→ Task directions
Pick the lines holding the string "echo" out of the records and copy them.

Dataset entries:
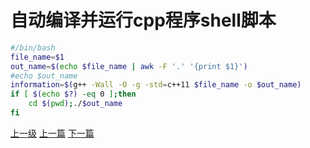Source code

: # 自动编译并运行cpp程序shell脚本

```sh
#/bin/bash
file_name=$1
out_name=$(echo $file_name | awk -F '.' '{print $1}')
#echo $out_name
information=$(g++ -Wall -O -g -std=c++11 $file_name -o $out_name)
if [ $(echo $?) -eq 0 ];then
	cd $(pwd);./$out_name
fi
```
[上一级](base.md)
[上一篇](custom_desktop_env.md)
[下一篇](linux.md)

→ Solution to this problem
out_name=$(echo $file_name | awk -F '.' '{print $1}')
#echo $out_name
if [ $(echo $?) -eq 0 ];then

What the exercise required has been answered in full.